01:02:27.700 Well, then that's going to move you.
01:02:29.000 And so if you think that you can write an essay that you don't believe and you'll remain unscathed by that, well, you're wrong.
01:02:38.420 You won't.
01:02:39.320 And if you do it 20 times, you will turn into what you wrote.
01:02:42.420 That's what will happen.
01:02:44.280 And it's an absolute sin in my estimation.
01:02:46.620 I mean that specifically for anyone who attends university to write what they do not believe to be true.
01:02:53.680 It's certainly a sin for anyone to encourage them to do that.
01:02:56.800 Now, you can do that as an exercise.
01:02:59.480 You can ask people to delineate out an argument that runs contrary to their viewpoint.
01:03:03.980 That can be part of the reasonable process of learning.
01:03:07.460 That is not the same thing as doing it for deceptive purposes to manipulate your professor because you're too cowardly to formulate your arguments properly.
01:03:15.020 And I mean, I blame the professors for setting up an environment where that is implicitly expected.
01:03:23.740 But I will tell you my experience within the university system is that it's the rare professors still who's so corrupt that they're going to severely punish a student who writes an essay that runs counter to their opinion.
01:03:37.560 And that's a good essay and fail them.
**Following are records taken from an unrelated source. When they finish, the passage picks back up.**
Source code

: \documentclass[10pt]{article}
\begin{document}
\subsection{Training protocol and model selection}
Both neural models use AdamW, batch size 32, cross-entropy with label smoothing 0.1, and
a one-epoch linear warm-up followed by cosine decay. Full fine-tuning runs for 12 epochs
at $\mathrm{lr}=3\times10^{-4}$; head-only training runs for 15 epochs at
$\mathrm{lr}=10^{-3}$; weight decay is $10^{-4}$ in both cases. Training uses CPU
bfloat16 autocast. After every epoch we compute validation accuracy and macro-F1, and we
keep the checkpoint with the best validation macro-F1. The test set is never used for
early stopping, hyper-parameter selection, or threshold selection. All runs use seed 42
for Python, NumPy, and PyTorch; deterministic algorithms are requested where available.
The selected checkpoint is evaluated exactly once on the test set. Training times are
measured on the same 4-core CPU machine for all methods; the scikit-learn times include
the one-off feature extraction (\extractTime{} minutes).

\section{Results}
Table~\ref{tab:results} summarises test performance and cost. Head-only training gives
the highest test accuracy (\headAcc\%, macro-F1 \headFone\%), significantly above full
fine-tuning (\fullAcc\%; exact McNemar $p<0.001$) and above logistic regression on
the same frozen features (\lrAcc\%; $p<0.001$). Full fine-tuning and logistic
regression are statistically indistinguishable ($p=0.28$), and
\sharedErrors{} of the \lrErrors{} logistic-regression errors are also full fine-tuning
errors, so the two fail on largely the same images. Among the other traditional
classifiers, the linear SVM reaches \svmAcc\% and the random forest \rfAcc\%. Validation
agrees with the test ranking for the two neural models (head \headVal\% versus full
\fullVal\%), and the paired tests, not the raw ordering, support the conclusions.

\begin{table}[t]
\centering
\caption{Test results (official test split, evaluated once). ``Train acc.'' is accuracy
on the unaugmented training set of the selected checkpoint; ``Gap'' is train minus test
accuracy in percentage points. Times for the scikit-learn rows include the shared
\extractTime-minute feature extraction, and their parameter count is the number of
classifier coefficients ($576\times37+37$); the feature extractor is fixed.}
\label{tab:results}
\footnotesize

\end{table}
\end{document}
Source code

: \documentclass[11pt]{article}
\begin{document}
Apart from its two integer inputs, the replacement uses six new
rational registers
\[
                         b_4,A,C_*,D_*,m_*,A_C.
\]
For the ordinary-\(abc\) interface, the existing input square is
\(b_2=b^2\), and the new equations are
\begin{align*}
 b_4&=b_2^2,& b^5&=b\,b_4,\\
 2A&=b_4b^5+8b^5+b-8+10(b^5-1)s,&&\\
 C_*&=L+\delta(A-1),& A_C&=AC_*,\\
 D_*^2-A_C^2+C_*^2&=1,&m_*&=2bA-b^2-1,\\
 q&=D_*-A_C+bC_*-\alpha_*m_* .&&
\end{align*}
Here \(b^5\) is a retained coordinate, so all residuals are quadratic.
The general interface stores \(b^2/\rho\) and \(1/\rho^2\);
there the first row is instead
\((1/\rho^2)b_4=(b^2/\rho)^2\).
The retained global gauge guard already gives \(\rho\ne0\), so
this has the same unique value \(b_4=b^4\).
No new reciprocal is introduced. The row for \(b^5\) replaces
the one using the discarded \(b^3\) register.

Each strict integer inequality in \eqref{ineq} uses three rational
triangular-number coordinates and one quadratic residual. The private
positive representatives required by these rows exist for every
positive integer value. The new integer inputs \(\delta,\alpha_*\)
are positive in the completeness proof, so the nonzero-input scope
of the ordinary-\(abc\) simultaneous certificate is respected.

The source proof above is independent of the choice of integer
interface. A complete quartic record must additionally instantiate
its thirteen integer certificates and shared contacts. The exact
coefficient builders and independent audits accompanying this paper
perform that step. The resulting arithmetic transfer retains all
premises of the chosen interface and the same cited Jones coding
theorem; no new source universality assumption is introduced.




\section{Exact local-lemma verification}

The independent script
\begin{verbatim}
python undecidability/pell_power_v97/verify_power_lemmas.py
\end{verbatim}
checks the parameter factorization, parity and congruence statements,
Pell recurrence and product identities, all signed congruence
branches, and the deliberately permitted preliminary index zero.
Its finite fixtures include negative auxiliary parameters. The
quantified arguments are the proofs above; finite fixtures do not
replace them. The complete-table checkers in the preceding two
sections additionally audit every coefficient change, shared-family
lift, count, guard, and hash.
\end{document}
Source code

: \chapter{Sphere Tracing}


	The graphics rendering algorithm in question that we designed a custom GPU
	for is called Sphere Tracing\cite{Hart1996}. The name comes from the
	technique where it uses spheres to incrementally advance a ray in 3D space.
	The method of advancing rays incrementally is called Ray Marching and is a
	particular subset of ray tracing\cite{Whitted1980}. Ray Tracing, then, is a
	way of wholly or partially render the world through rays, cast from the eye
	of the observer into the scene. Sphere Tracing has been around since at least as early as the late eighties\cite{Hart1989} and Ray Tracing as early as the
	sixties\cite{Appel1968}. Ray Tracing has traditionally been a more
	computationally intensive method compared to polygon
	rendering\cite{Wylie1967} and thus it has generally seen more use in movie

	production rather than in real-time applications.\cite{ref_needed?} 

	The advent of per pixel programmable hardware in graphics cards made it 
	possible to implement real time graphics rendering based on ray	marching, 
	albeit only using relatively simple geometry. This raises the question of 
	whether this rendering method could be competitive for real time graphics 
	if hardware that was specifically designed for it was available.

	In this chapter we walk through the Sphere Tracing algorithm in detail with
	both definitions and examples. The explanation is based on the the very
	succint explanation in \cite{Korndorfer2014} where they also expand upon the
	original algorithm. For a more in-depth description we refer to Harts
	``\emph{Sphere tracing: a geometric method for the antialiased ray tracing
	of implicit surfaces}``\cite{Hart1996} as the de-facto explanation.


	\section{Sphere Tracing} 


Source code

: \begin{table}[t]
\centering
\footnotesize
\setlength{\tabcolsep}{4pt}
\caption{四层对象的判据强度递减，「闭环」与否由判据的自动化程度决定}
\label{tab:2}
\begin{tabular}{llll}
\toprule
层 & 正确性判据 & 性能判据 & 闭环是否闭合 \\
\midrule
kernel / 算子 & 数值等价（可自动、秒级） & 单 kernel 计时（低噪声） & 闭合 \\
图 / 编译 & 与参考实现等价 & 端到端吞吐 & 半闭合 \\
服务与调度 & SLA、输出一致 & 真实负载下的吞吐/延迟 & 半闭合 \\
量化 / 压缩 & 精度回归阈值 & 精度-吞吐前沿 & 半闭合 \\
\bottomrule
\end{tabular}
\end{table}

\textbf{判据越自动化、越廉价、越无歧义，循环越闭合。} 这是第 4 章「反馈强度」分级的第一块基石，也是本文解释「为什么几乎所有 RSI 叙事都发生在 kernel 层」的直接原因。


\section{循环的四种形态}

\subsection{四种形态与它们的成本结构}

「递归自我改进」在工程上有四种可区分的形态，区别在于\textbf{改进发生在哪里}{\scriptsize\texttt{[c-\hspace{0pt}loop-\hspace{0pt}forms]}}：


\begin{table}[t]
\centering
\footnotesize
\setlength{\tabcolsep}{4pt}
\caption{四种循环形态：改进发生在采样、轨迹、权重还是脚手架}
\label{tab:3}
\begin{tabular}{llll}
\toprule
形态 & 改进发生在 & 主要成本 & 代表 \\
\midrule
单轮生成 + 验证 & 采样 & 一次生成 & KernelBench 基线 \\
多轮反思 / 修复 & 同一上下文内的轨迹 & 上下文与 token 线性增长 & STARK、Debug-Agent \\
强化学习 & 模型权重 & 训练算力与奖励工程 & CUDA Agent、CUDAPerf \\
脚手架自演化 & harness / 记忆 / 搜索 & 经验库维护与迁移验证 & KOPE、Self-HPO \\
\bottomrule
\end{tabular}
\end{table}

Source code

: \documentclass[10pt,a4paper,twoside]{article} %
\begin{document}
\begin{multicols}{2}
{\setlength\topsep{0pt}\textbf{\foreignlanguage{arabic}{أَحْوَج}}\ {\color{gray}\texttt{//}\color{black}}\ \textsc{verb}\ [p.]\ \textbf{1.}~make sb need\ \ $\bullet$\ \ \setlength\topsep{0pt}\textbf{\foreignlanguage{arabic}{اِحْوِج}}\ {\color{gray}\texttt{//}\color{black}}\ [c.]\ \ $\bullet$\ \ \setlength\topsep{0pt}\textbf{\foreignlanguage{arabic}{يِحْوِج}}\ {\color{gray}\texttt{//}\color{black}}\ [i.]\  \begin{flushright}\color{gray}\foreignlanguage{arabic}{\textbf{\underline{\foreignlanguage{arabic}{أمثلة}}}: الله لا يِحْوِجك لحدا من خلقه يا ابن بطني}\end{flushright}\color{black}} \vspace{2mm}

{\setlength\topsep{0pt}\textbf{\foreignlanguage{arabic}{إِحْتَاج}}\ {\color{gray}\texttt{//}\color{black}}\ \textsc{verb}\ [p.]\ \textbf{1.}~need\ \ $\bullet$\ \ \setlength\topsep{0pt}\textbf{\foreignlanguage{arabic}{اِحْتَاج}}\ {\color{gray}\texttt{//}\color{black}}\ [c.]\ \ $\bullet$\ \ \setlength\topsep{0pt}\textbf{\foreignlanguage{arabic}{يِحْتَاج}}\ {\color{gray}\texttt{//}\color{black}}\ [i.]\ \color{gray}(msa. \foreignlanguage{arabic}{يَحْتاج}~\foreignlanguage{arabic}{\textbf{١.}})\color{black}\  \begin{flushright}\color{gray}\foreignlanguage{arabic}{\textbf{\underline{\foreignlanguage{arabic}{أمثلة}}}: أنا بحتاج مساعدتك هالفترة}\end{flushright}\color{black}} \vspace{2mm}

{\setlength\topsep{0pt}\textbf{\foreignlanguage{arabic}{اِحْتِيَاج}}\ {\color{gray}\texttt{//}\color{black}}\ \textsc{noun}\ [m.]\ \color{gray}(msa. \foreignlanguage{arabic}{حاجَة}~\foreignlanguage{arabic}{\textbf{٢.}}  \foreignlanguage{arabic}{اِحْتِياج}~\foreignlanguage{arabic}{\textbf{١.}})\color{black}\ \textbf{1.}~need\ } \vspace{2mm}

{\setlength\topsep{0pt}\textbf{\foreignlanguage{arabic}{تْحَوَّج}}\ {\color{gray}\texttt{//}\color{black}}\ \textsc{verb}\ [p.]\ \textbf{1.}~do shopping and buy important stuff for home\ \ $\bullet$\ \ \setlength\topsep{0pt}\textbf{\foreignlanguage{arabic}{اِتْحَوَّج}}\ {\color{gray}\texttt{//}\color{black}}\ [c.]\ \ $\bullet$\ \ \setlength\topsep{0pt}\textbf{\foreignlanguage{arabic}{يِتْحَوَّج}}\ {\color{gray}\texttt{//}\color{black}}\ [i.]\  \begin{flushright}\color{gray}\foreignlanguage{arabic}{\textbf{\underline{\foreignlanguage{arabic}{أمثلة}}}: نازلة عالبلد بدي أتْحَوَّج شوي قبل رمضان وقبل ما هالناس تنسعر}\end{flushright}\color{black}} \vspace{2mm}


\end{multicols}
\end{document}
01:03:40.900 That takes a lot of corruption.
01:03:43.420 Yes.
01:03:43.900 You still say that's the the abnormal circumstance.
01:03:48.920 Yes, I do believe that that's still the abnormal circumstance.
01:03:52.040 So it takes a lot of corruption to do that in spite of quality.
01:03:58.220 Right.
01:04:01.260 Doctor, professor.
01:04:03.460 Thank you.
01:04:04.760 Really appreciate it.
01:04:06.060 You have an extraordinary voice.
01:04:08.180 I don't know if I shared this with you.
01:04:10.360 Last time I saw you, we were in the experiment.
01:04:12.640 Yeah.
01:04:13.100 And I saw my I saw my son was with me.
01:04:16.660 And I don't know if I told you this about 20 minutes into it.
01:04:21.320 I leaned over and I said, Rafe, what are you getting from this?
01:04:25.780 And he said, I don't know if I understand any of it, but it's fascinating.
01:04:31.140 And I kind of felt the same way he did.
01:04:35.940 You are a breath of fresh air that you don't talk down to people.
01:04:42.900 You expect them to come up a level and and to think deeply.
01:04:49.480 And that is very rare.
01:04:51.360 And we pray for you.
01:04:52.520 And God bless you.
01:04:54.940 Thanks very much for the discussion.